Seeking a breakout: Chafee, Webb and O'Malley look for a big night among Dems

Politics

Seeking a breakout: Chafee, Webb and O'Malley look for a big night among Dems

Somewhere in America, Jim Webb, a former Virginia senator, and Lincoln Chafee, a former Rhode Island senator, are alive and well and running for president. So is Martin O'Malley, who has campaigned more aggressively than both. On Tuesday night, all three will take their place on stage with Hillary Clinton and Bernie Sanders for the first Democratic presidential debate, fielding questions from CNN’s Anderson Cooper and claiming their stake in the presidential election. With very few campaign appearances, media visibility or responses to reporters’ messages, Webb and Chafee are running shoestring campaigns while making a virtue of necessity by ostentatiously forgoing big donations. All three have one thing in common — an inability so far to generate any of the enthusiasm among voters that has pushed Sanders into and kept Clinton at the top of the field.

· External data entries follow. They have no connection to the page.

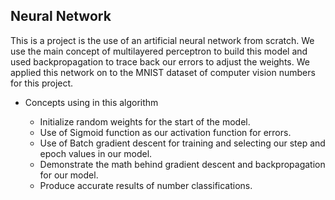 ## Neural Network

This is a project is the use of an artificial neural network from scratch. We use the main concept of multilayered perceptron to build this model and used backpropagation to trace back our errors to adjust the weights. We applied this network on to the MNIST dataset of computer vision numbers for this project. 

<ul>
<li>Concepts using in this algorithm </li>
<ul>
<li>Initialize random weights for the start of the model. </li>
<li>Use of Sigmoid function as our activation function for errors. </li>
<li>Use of Batch gradient descent for training and selecting our step and epoch values in our model. </li>
<li>Demonstrate the math behind gradient descent and backpropagation for our model.</li>
<li>Produce accurate results of number classifications. </li>
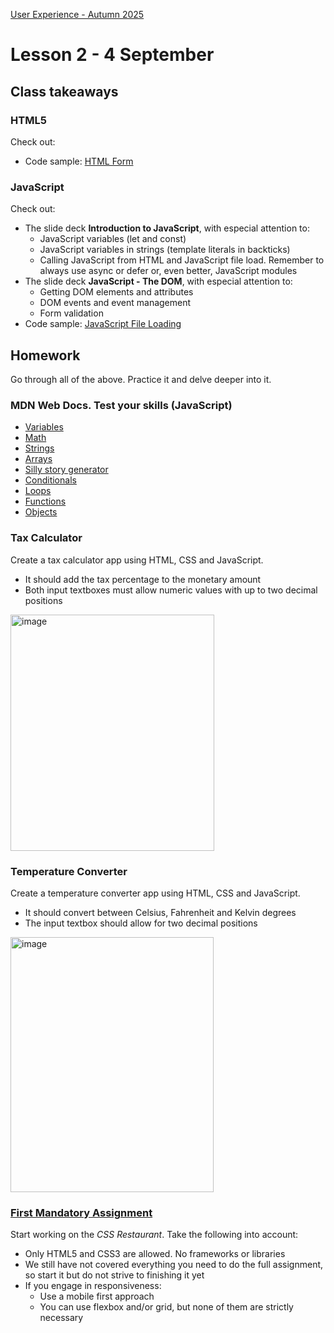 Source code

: [User Experience - Autumn 2025](https://github.com/arturomorarioja-kea/WD_UX_E25/blob/main/README.md)

# Lesson 2 - 4 September

## Class takeaways

### HTML5
Check out:
- Code sample: [HTML Form](https://codepen.io/arturomorarioja/pen/poQeRNL)

[### CSS3]: #
[Check out:]: #
[- The slide deck **CSS3**, with especial attention to the slide on fonts]: #
[- Why you should avoid pixel units(https://medium.com/front-end-101/css-why-should-you-not-use-px-for-font-size-fdf781ceb0b0)]: #
[- Code sample: CSS font load(https://github.com/arturomorarioja/css3_external_font_load)]: #

### JavaScript
Check out:
- The slide deck **Introduction to JavaScript**, with especial attention to:
  - JavaScript variables (let and const)
  - JavaScript variables in strings (template literals in backticks)
  - Calling JavaScript from HTML and JavaScript file load. Remember to always use async or defer or, even better, JavaScript modules
- The slide deck **JavaScript - The DOM**, with especial attention to:
  - Getting DOM elements and attributes
  - DOM events and event management
  - Form validation
- Code sample: [JavaScript File Loading](https://github.com/arturomorarioja/js_file_load)

## Homework
Go through all of the above. Practice it and delve deeper into it.

### MDN Web Docs. Test your skills (JavaScript)
- [Variables](https://developer.mozilla.org/en-US/docs/Learn/JavaScript/First_steps/Test_your_skills:_variables)
- [Math](https://developer.mozilla.org/en-US/docs/Learn/JavaScript/First_steps/Test_your_skills:_Math)
- [Strings](https://developer.mozilla.org/en-US/docs/Learn/JavaScript/First_steps/Useful_string_methods)
- [Arrays](https://developer.mozilla.org/en-US/docs/Learn/JavaScript/First_steps/Arrays#test_your_skills!)
- [Silly story generator](https://developer.mozilla.org/en-US/docs/Learn/JavaScript/First_steps/Silly_story_generator)
- [Conditionals](https://developer.mozilla.org/en-US/docs/Learn/JavaScript/Building_blocks/Test_your_skills:_Conditionals)
- [Loops](https://developer.mozilla.org/en-US/docs/Learn/JavaScript/Building_blocks/Test_your_skills:_Loops)
- [Functions](https://developer.mozilla.org/en-US/docs/Learn/JavaScript/Building_blocks/Test_your_skills:_Functions)
- [Objects](https://developer.mozilla.org/en-US/docs/Learn/JavaScript/Objects/Test_your_skills:_Object_basics)

### Tax Calculator
Create a tax calculator app using HTML, CSS and JavaScript.
- It should add the tax percentage to the monetary amount
- Both input textboxes must allow numeric values with up to two decimal positions

<img width="326" height="378" alt="image" src="https://github.com/user-attachments/assets/f5600221-75c5-48e6-be9f-b35da0c939e8" />

### Temperature Converter
Create a temperature converter app using HTML, CSS and JavaScript.
- It should convert between Celsius, Fahrenheit and Kelvin degrees
- The input textbox should allow for two decimal positions

<img width="325" height="408" alt="image" src="https://github.com/user-attachments/assets/43615c8d-12f6-46f6-9ab8-bde5fe3788bd" />

### [First Mandatory Assignment](https://kea-fronter.itslearning.com/LearningToolElement/ViewLearningToolElement.aspx?LearningToolElementId=1344451)
Start working on the *CSS Restaurant*. Take the following into account:
- Only HTML5 and CSS3 are allowed. No frameworks or libraries
- We still have not covered everything you need to do the full assignment, so start it but do not strive to finishing it yet
- If you engage in responsiveness:
  - Use a mobile first approach
  - You can use flexbox and/or grid, but none of them are strictly necessary

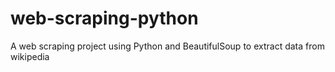 # web-scraping-python
A web scraping project using Python and  BeautifulSoup to extract data from wikipedia

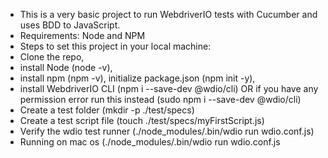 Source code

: * This is a very basic project to run WebdriverIO tests with Cucumber and uses BDD to JavaScript.
* Requirements: Node and NPM
* Steps to set this project in your local machine:  
* Clone the repo, 
* install Node (node -v), 
* install npm (npm -v), initialize package.json (npm init -y), 
* install WebdriverIO CLI (npm i --save-dev @wdio/cli) OR if you have any permission error run this instead (sudo npm i --save-dev @wdio/cli)
* Create a test folder (mkdir -p ./test/specs)
* Create a test script file (touch ./test/specs/myFirstScript.js)
* Verify the wdio test runner (./node_modules/.bin/wdio run wdio.conf.js)
* Running on mac os (./node_modules/.bin/wdio run wdio.conf.js
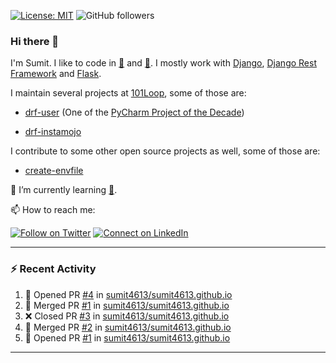 [![License: MIT](https://img.shields.io/badge/License-MIT-yellow.svg)](https://opensource.org/licenses/MIT)
![GitHub followers](https://img.shields.io/github/followers/sumit4613?style=social)

### Hi there 👋

I'm Sumit. I like to code in [:snake:](https://python.org/) and [:rabbit:](https://golang.org). I mostly work with [Django](https://djangoproject.com), [Django Rest Framework](https://www.django-rest-framework.org/) and [Flask](https://flask.palletsprojects.com).

I maintain several projects at [101Loop](https://github.com/101loop/), some of those are:

- [drf-user](https://github.com/101loop/drf-user) (One of the [PyCharm Project of the Decade](https://www.jetbrains.com/lp/pycharm-10-years/))

- [drf-instamojo ](https://github.com/101loop/drf-instamojo)

I contribute to some other open source projects as well, some of those are:

- [create-envfile](https://github.com/SpicyPizza/create-envfile)

🔭 I’m currently learning [:rabbit:](https://golang.org).

📫 How to reach me:

[![Follow on Twitter](https://img.shields.io/badge/--twitter?label=Twitter&logo=Twitter&style=social)](https://twitter.com/sumitsingh4613) [![Connect on LinkedIn](https://img.shields.io/badge/--linkedin?label=LinkedIn&logo=LinkedIn&style=social)](https://www.linkedin.com/in/sumit4613)


---

### :zap: Recent Activity

<!--START_SECTION:activity-->
1. 💪 Opened PR [#4](https://github.com/sumit4613/sumit4613.github.io/pull/4) in [sumit4613/sumit4613.github.io](https://github.com/sumit4613/sumit4613.github.io)
2. 🎉 Merged PR [#1](https://github.com/sumit4613/sumit4613.github.io/pull/1) in [sumit4613/sumit4613.github.io](https://github.com/sumit4613/sumit4613.github.io)
3. ❌ Closed PR [#3](https://github.com/sumit4613/sumit4613.github.io/pull/3) in [sumit4613/sumit4613.github.io](https://github.com/sumit4613/sumit4613.github.io)
4. 🎉 Merged PR [#2](https://github.com/sumit4613/sumit4613.github.io/pull/2) in [sumit4613/sumit4613.github.io](https://github.com/sumit4613/sumit4613.github.io)
5. 💪 Opened PR [#1](https://github.com/sumit4613/sumit4613.github.io/pull/1) in [sumit4613/sumit4613.github.io](https://github.com/sumit4613/sumit4613.github.io)
<!--END_SECTION:activity-->

---
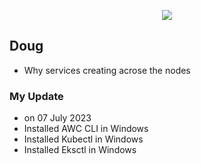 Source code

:  <p align="center">
    <img src="https://github.com/sudheermuthyala/EKS/blob/main/Img/" />
      </p>

## Doug

- Why services creating acrose the nodes

### My Update 
- on 07 July 2023
- Installed AWC CLI in Windows
- Installed Kubectl in Windows
- Installed Eksctl in Windows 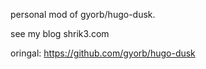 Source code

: personal mod of gyorb/hugo-dusk.

see my blog shrik3.com


oringal: https://github.com/gyorb/hugo-dusk
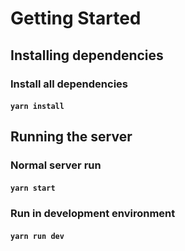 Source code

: # Getting Started

## Installing dependencies

### Install all dependencies

#### `yarn install`

## Running the server

### Normal server run

#### `yarn start`

### Run in development environment

#### `yarn run dev`
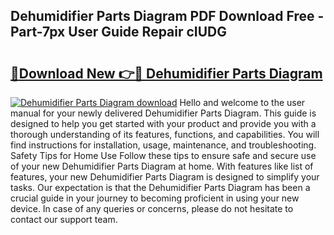 ## Dehumidifier Parts Diagram PDF Download Free - Part-7px User Guide Repair cIUDG

# <h2><a href="http://dfo49zv.blite.top/?on=Dehumidifier+Parts+Diagram">🔗Download New 👉🔴 Dehumidifier Parts Diagram</a></h2>

[![Dehumidifier Parts Diagram download](https://i.imgur.com/lujVjoI.png)](http://dfo49zv.blite.top/?on=Dehumidifier+Parts+Diagram)
Hello and welcome to the user manual for your newly delivered Dehumidifier Parts Diagram. This guide is designed to help you get started with your product and provide you with a thorough understanding of its features, functions, and capabilities. You will find instructions for installation, usage, maintenance, and troubleshooting. Safety Tips for Home Use Follow these tips to ensure safe and secure use of your new Dehumidifier Parts Diagram at home. With features like list of features, your new Dehumidifier Parts Diagram is designed to simplify your tasks. Our expectation is that the Dehumidifier Parts Diagram has been a crucial guide in your journey to becoming proficient in using your new device. In case of any queries or concerns, please do not hesitate to contact our support team.
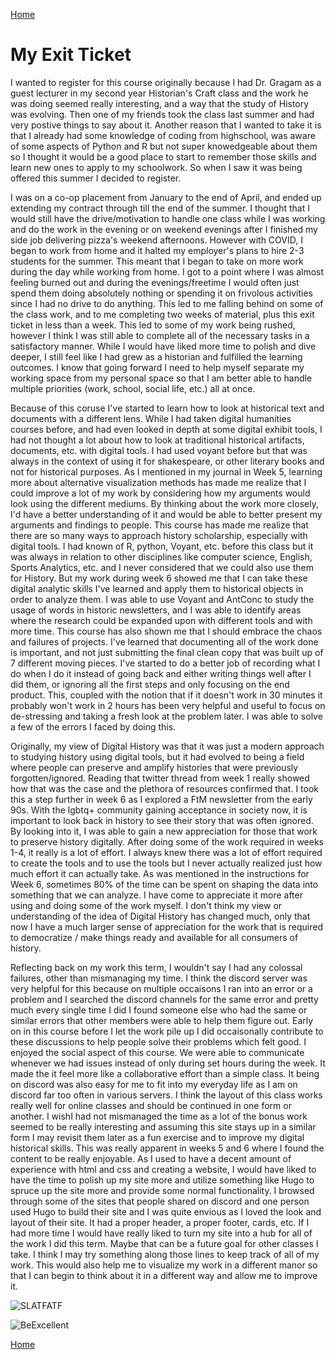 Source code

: [Home](index.md) 

# My Exit Ticket

  I wanted to register for this course originally because I had Dr. Gragam as a guest lecturer in my second year Historian's Craft class and the work he was doing seemed really interesting, and a way that the study of History was evolving. Then one of my friends took the class last summer and had very postive things to say about it. Another reason that I wanted to take it is that I already had some knowledge of coding from highschool, was aware of some aspects of Python and R but not super knowedgeable about them so I thought it would be a good place to start to remember those skills and learn new ones to apply to my schoolwork. So when I saw it was being offered this summer I decided to register. 

  I was on a co-op placement from January to the end of April, and ended up extending my contract through till the end of the summer. I thought that I would still have the drive/motivation to handle one class while I was working and do the work in the evening or on weekend evenings after I finished my side job delivering pizza's weekend afternoons. However with COVID, I began to work from home and it halted my employer's plans to hire 2-3 students for the summer. This meant that I began to take on more work during the day while working from home. I got to a point where I was almost feeling burned out and during the evenings/freetime I would often just spend them doing absolutely nothing or spending it on frivolous activities since I had no drive to do anything. This led to me falling behind on some of the class work, and to me completing two weeks of material, plus this exit ticket in less than a week. This led to some of my work being rushed, however I think I was still able to complete all of the necessary tasks in a satisfactory manner. While I would have liked more time to polish and dive deeper, I still feel like I had grew as a historian and fulfilled the learning outcomes. I know that going forward I need to help myself separate my working space from my personal space so that I am better able to handle multiple priorities (work, school, social life, etc.) all at once.

  Because of this coruse I've started to learn how to look at historical text and documents with a different lens. While I had taken digital humanities courses before, and had even looked in depth at some digital exhibit tools, I had not thought a lot about how to look at traditional historical artifacts, documents, etc. with digital tools. I had used voyant before but that was always in the context of using it for shakespeare, or other literary books and not for historical purposes. As I mentioned in my journal in Week 5, learning more about alternative visualization methods has made me realize that I could improve a lot of my work by considering how my arguments would look using the different mediums. By thinking about the work more closely, I'd have a better understanding of it and would be able to better present my arguments and findings to people. This course has made me realize that there are so many ways to approach history scholarship, especially with digital tools. I had known of R, python, Voyant, etc. before this class but it was always in relation to other disciplines like computer science, English, Sports Analytics, etc. and I never considered that we could also use them for History. But my work during week 6 showed me that I can take these digital analytic skills I've learned and apply them to historical objects in order to analyze them. I was able to use Voyant and AntConc to study the usage of words in historic newsletters, and I was able to identify areas where the research could be expanded upon with different tools and with more time. This course has also shown me that I should embrace the chaos and failures of projects. I've learned that documenting all of the work done is important, and not just submitting the final clean copy that was built up of 7 different moving pieces. I've started to do a better job of recording what I do when I do it instead of going back and either writing things well after I did them, or ignoring all the first steps and only focusing on the end product. This, coupled with the notion that if it doesn't work in 30 minutes it probably won't work in 2 hours has been very helpful and useful to focus on de-stressing and taking a fresh look at the problem later. I was able to solve a few of the errors I faced by doing this.
  
  Originally, my view of Digital History was that it was just a modern approach to studying history using digital tools, but it had evolved to being a field where people can preserve and amplify histories that were previously forgotten/ignored. Reading that twitter thread from week 1 really showed how that was the case and the plethora of resources confirmed that. I took this a step further in week 6 as I explored a FtM newsletter from the early 90s. With the lgbtq+ community gaining acceptance in society now, it is important to look back in history to see their story that was often ignored. By looking into it, I was able to gain a new appreciation for those that work to preserve history digitally. After doing some of the work required in weeks 1-4, it really is a lot of effort. I always knew there was a lot of effort required to create the tools and to use the tools but I never actually realized just how much effort it can actually take. As was mentioned in the instructions for Week 6, sometimes 80% of the time can be spent on shaping the data into something that we can analyze. I have come to appreciate it more after using and doing some of the work myself. I don't think my view or understanding of the idea of Digital History has changed much, only that now I have a much larger sense of appreciation for the work that is required to democratize / make things ready and available for all consumers of history. 
  
  Reflecting back on my work this term, I wouldn't say I had any colossal failures, other than mismanaging my time. I think the discord server was very helpful for this because on multiple occaisons I ran into an error or a problem and I searched the discord channels for the same error and pretty much every single time I did I found someone else who had the same or similar errors that other members were able to help them figure out. Early on in this course before I let the work pile up I did occaisonally contribute to these discussions to help people solve their problems which felt good. I enjoyed the social aspect of this course. We were able to communicate whenever we had issues instead of only during set hours during the week. It made the it feel more like a collaborative effort than a simple class. It being on discord was also easy for me to fit into my everyday life as I am on discord far too often in various servers. I think the layout of this class works really well for online classes and should be continued in one form or another. I wishI had not mismanaged the time as a lot of the bonus work seemed to be really interesting and assuming this site stays up in a similar form I may revisit them later as a fun exercise and to improve my digital historical skills. This was really apparent in weeks 5 and 6 where I found the content to be really enjoyable. As I used to have a decent amount of experience with html and css and creating a website, I would have liked to have the time to polish up my site more and utilize something like Hugo to spruce up the site more and provide some normal functionality. I browsed through some of the sites that people shared on discord and one person used Hugo to build their site and I was quite envious as I loved the look and layout of their site. It had a proper header, a proper footer, cards, etc. If I had more time I would have really liked to turn my site into a hub for all of the work I did this term. Maybe that can be a future goal for other classes I take. I think I may try something along those lines to keep track of all of my work. This would also help me to visualize my work in a different manor so that I can begin to think about it in a different way and allow me to improve it.
  
  
  
  ![SLATFATF](https://tenor.com/Ag9Q.gif)
  
  ![BeExcellent](https://tenor.com/o4QM.gif)
  
  
  
  
  
  
[Home](index.md)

This will really be the first time that nationally voters see that there’s more than one alternative to this year’s inevitable frontrunner, Secretary Clinton.

Martin O'Malley

O'Malley, a former Maryland governor who touts his executive experience in dealing with issues such as gun control, is critical of Clinton for her recent shifts on policy issues, among them her opposition to the Trans-Pacific Partnership trade deal, which he calls a “reversal.” Expect Chafee to go after Clinton for her 2002 vote to authorize the war in Iraq. Webb, a Vietnam veteran, has deep experience on military issues and foreign policy, and has been critical of Clinton’s handling of the conflict in Libya. Even if they don’t boost their own candidacies, less popular contenders can still have an impact on a debate stage with original proposals and ideas.